The long-standing issue of Li-dendrite formation and growth during repeated plating or stripping processes prevents the practical application of Li-metal anodes for high-specific-energy batteries. Here we develop an approach to control dendrite growth by coating the separator with functionalized nanocarbon (FNC) with immobilized Li ions. During cycling, the Li dendrites grow toward each other simultaneously from both the FNC layer on the separator and the Li-metal anode; when the dendrites meet, the growth changes direction: rather than penetrating the separator, a dense Li layer is formed between the separator and the Li anode. This controlled growth alleviates the solid electrolyte interphase formation, reduces the decomposition of the electrolyte, and improves the cyclability of the Li-metal cell. In a Li/LiFePO₄ coin cell with three different electrolytes, we show that this approach enables a long stable cycle life (>800 cycles with 80% retention of the initial capacity) and improved efficiency (>97%).
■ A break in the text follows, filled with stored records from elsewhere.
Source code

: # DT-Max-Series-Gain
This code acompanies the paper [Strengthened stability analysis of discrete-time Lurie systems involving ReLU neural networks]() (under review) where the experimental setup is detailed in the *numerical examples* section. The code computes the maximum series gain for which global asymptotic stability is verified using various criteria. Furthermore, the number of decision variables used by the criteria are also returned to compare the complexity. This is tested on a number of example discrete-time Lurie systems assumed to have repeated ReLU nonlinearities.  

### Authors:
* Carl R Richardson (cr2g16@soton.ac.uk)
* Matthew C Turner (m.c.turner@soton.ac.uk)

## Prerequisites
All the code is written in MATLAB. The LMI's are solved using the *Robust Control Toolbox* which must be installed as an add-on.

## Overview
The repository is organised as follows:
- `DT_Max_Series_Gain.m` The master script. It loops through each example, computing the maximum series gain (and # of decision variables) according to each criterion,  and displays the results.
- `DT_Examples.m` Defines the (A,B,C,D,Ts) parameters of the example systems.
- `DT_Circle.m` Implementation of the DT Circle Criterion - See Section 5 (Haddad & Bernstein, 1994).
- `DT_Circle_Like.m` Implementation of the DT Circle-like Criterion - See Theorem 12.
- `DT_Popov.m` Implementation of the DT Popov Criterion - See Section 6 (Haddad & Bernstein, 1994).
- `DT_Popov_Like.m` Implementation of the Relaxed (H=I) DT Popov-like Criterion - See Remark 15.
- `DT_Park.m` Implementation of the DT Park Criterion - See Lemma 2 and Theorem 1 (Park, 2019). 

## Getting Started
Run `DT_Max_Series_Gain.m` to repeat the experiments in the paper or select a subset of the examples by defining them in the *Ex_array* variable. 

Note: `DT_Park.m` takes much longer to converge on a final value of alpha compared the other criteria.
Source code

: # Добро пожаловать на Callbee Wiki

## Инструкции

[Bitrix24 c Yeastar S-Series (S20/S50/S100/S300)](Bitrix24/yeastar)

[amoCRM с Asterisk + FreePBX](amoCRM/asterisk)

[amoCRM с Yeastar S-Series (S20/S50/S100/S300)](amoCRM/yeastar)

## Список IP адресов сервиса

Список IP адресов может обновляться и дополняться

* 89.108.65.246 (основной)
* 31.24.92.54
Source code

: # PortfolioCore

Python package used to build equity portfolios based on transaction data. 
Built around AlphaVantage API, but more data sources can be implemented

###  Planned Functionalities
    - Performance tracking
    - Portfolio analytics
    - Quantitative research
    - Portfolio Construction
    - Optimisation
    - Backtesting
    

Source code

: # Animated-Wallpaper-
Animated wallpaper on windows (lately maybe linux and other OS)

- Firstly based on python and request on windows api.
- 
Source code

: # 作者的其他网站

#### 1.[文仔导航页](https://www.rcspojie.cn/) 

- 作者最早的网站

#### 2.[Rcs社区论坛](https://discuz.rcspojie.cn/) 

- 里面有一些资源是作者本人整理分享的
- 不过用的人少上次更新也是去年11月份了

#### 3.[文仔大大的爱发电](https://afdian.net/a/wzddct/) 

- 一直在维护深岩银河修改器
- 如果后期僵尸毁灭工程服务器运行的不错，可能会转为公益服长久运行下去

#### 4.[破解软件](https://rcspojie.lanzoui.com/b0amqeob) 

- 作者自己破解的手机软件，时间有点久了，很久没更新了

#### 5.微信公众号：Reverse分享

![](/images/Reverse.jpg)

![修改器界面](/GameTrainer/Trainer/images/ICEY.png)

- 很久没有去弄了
Our method offers promise for application in practical Li-metal batteries, and it may also be useful for tackling dendrite issues for other metals.

重复电镀或剥离过程中锂枝晶形成和生长的长期存在的问题阻止了锂锂金属阳极在高比能电池中的实际应用。在这里，我们开发了一种通过用功能化的纳米碳（FNC）用固定化的Li离子涂覆隔膜来控制枝晶生长的方法。在循环过程中，Li树枝状晶体同时从隔板上的FNC层和锂金属阳极向彼此生长。当树枝状晶体相遇时，生长方向发生变化：在隔膜和锂阳极之间形成了致密的锂层，而不是穿透隔膜。这种受控的生长减轻了固体电解质相间的形成，减少了电解质的分解，并改善了锂金属电池的循环性。在Li / LiFePO _4中纽扣电池具有三种不同的电解质，我们证明这种方法可实现较长的稳定循环寿命（> 800个循环，初始容量保留80％）和提高的效率（> 97％）。我们的方法为在实际的锂金属电池中应用提供了希望，对于解决其他金属的枝晶问题也可能有用。